**AIM OF THE TASK**.
Consider the listing below. Extract exactly the lines from the line containing "4. Retrofit" to the line containing "## Deployed at", both included.

/---

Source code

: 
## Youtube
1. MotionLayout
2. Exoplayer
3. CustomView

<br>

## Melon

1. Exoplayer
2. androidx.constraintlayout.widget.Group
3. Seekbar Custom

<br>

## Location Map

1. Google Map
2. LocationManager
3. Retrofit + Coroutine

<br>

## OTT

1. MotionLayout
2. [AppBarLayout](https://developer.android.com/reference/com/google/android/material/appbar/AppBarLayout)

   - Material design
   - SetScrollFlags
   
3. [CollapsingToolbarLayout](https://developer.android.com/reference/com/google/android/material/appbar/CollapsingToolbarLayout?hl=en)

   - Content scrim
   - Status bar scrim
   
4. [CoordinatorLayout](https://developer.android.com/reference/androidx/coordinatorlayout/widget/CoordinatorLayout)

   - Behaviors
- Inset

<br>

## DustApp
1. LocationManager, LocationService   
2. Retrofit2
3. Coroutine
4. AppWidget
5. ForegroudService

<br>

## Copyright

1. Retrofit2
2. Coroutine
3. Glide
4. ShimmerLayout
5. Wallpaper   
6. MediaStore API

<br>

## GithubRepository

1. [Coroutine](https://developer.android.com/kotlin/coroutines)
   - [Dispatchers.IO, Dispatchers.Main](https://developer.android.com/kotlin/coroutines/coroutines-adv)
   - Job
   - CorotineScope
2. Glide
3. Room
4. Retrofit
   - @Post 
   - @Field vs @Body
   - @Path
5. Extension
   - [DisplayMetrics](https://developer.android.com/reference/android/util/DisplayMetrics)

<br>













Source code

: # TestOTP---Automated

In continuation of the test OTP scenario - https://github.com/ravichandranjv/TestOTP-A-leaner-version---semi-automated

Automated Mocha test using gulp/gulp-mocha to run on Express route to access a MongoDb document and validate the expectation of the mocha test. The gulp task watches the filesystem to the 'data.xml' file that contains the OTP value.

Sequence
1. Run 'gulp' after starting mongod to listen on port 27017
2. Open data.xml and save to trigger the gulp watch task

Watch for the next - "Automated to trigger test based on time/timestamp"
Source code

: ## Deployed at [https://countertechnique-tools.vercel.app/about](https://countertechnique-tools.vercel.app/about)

\---
/---

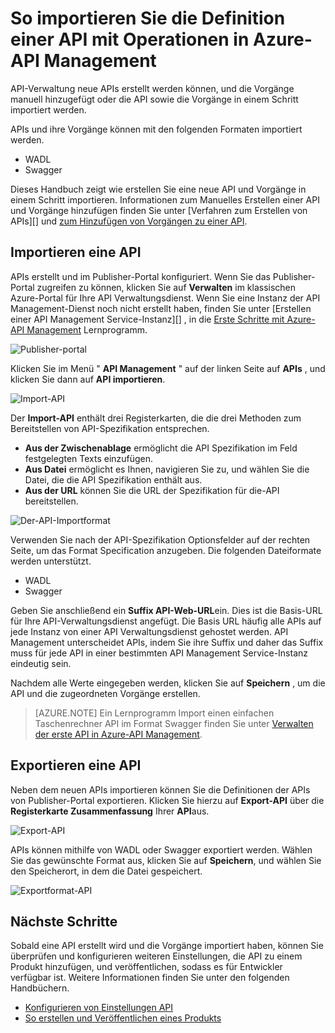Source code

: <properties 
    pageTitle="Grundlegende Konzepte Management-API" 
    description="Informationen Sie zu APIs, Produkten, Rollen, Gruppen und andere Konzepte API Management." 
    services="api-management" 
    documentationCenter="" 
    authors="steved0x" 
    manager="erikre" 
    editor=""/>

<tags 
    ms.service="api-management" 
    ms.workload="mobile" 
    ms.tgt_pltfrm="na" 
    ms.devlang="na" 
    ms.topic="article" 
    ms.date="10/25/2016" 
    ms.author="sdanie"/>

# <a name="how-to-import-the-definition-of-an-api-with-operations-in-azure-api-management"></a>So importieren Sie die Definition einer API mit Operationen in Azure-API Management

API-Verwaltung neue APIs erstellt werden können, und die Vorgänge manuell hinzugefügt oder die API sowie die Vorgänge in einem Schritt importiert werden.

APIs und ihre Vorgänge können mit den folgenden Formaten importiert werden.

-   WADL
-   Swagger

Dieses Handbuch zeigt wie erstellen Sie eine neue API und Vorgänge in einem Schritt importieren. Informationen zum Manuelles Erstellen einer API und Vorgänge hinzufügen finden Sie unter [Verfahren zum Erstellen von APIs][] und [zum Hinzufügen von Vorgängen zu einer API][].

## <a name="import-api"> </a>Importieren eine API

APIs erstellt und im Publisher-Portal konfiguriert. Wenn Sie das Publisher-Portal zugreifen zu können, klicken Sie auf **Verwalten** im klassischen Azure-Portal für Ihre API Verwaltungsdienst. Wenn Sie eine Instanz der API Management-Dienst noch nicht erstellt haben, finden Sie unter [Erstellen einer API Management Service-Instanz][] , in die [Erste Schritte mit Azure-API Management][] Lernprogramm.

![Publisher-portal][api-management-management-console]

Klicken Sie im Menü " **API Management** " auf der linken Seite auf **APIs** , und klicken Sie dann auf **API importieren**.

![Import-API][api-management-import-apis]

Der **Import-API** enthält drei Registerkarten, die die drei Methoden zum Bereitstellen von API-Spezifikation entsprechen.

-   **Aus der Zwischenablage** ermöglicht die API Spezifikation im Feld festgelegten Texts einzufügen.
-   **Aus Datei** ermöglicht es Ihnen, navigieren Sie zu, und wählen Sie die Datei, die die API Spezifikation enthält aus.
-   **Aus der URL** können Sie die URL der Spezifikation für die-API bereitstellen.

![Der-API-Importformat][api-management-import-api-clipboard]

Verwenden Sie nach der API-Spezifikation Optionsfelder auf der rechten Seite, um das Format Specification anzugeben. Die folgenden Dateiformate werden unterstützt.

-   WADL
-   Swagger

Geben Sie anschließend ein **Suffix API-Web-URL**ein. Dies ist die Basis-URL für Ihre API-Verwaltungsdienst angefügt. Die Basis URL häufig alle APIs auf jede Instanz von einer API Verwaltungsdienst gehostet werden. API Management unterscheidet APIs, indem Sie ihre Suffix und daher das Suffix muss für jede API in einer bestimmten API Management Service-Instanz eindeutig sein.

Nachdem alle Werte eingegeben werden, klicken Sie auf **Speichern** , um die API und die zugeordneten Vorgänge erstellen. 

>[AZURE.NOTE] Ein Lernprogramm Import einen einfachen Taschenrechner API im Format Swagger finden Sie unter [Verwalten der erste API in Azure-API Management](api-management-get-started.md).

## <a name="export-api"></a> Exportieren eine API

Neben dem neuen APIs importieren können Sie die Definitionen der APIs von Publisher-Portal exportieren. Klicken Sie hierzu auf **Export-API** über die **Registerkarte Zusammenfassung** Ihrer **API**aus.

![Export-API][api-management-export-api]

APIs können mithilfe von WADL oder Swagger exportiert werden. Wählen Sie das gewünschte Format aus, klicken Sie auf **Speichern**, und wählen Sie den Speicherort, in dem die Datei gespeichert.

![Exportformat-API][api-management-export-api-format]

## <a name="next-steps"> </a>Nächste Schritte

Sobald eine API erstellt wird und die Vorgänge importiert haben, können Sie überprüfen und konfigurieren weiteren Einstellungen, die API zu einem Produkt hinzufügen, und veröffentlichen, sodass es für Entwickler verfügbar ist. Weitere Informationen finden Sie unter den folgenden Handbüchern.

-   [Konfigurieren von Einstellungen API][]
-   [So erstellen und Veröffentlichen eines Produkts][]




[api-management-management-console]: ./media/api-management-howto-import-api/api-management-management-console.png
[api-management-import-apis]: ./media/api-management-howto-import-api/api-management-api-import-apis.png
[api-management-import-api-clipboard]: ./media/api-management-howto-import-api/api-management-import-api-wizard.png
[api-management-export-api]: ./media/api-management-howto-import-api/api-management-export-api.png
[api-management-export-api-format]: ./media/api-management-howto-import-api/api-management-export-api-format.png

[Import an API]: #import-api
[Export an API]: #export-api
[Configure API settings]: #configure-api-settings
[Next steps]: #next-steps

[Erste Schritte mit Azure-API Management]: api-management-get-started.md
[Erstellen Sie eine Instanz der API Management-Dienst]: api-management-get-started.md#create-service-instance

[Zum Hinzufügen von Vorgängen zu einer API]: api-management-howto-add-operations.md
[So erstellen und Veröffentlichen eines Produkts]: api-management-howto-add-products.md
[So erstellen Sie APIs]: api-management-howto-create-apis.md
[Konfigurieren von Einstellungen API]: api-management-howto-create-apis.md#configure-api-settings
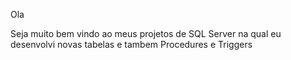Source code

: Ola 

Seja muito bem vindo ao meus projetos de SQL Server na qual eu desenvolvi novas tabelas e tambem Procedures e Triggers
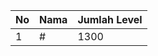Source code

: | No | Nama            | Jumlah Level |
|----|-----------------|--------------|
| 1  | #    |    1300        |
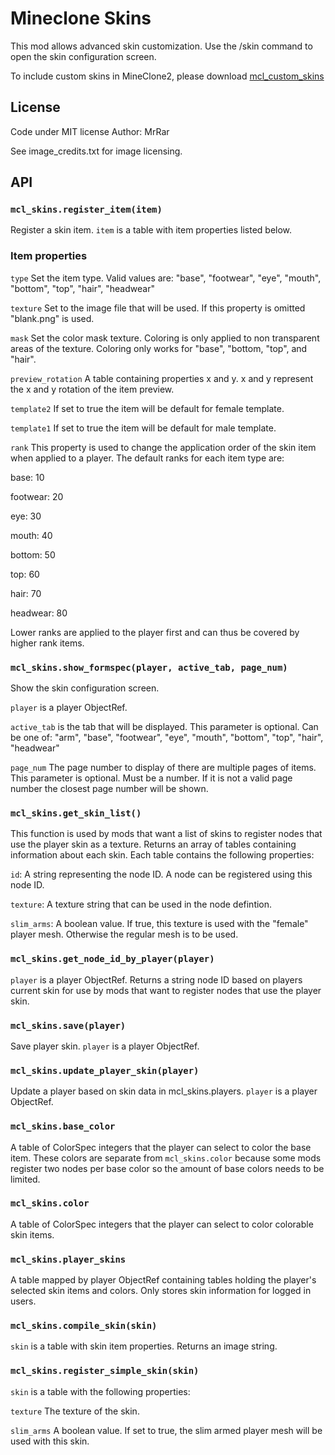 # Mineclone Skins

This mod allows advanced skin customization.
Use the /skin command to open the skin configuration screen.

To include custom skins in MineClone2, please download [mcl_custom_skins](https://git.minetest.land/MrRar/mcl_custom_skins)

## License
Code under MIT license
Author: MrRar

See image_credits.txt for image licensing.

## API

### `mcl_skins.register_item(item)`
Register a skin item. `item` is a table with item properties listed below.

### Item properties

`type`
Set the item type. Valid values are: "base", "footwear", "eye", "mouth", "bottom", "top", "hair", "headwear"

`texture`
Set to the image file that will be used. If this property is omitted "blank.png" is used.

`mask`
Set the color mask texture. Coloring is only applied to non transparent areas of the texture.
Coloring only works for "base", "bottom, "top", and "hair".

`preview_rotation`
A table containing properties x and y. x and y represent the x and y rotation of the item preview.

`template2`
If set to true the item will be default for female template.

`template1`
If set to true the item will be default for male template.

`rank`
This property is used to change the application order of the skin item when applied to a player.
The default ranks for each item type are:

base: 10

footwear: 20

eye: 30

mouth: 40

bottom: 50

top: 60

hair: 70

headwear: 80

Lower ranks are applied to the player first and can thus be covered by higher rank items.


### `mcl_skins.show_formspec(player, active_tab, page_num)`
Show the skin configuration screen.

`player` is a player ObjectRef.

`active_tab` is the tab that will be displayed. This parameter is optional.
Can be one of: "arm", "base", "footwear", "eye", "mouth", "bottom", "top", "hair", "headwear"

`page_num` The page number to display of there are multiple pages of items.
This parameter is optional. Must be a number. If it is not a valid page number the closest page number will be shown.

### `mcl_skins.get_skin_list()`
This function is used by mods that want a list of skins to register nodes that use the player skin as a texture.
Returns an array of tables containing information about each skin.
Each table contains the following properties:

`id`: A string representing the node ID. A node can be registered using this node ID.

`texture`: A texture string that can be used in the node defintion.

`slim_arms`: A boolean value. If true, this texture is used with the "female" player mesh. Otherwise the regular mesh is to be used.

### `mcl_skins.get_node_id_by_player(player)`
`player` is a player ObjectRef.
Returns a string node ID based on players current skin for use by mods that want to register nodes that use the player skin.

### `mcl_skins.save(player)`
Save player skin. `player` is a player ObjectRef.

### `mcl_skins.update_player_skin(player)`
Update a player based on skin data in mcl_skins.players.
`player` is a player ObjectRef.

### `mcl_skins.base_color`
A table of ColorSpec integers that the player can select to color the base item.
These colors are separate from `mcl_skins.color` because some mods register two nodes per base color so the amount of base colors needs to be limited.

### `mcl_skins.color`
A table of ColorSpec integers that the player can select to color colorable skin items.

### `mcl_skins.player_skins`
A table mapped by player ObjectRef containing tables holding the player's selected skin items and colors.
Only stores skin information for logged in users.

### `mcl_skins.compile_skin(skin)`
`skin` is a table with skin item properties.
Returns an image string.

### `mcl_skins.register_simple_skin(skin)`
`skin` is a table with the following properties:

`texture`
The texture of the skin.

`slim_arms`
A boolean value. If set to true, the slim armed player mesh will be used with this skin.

\---
/---

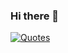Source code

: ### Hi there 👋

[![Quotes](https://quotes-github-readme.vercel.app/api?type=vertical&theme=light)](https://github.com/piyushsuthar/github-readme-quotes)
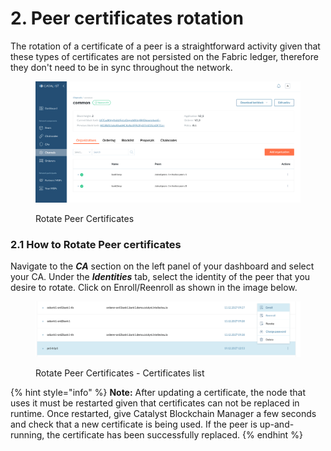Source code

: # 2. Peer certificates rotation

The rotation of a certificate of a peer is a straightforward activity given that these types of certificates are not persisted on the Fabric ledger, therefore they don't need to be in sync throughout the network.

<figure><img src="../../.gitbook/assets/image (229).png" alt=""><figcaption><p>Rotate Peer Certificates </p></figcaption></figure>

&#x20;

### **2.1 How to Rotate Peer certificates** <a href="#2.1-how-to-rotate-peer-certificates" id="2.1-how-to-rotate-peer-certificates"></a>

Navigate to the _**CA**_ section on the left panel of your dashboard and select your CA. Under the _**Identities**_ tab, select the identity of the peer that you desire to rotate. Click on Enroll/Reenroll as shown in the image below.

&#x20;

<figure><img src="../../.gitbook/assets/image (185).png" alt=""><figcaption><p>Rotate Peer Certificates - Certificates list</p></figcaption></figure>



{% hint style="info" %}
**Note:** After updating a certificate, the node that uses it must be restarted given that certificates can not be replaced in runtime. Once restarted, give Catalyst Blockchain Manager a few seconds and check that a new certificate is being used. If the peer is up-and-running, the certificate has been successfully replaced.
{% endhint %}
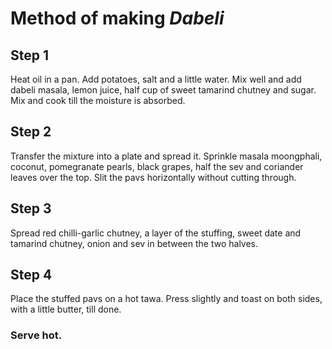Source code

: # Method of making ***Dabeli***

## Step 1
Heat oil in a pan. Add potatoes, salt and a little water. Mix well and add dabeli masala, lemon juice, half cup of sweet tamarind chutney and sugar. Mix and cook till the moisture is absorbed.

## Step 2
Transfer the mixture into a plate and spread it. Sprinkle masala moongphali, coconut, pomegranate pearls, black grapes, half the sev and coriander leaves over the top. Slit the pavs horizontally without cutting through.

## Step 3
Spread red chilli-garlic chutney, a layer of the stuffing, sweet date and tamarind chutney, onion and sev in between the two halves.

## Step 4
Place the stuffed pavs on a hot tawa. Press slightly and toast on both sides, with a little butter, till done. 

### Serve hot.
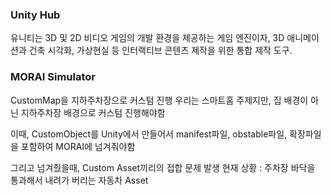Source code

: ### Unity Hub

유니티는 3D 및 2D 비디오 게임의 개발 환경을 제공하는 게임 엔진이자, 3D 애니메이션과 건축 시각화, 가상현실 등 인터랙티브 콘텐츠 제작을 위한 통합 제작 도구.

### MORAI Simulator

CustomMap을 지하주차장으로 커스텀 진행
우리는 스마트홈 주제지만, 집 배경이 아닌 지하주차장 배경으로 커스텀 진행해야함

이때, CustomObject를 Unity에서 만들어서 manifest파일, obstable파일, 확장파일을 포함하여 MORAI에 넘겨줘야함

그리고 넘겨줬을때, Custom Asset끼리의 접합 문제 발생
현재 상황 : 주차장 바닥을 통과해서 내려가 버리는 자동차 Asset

\---

**WORKED SOLUTION**.
4. Retrofit
   - @Post 
   - @Field vs @Body
   - @Path
5. Extension
   - [DisplayMetrics](https://developer.android.com/reference/android/util/DisplayMetrics)

<br>













Source code

: # TestOTP---Automated

In continuation of the test OTP scenario - https://github.com/ravichandranjv/TestOTP-A-leaner-version---semi-automated

Automated Mocha test using gulp/gulp-mocha to run on Express route to access a MongoDb document and validate the expectation of the mocha test. The gulp task watches the filesystem to the 'data.xml' file that contains the OTP value.

Sequence
1. Run 'gulp' after starting mongod to listen on port 27017
2. Open data.xml and save to trigger the gulp watch task

Watch for the next - "Automated to trigger test based on time/timestamp"
Source code

: ## Deployed at [https://countertechnique-tools.vercel.app/about](https://countertechnique-tools.vercel.app/about)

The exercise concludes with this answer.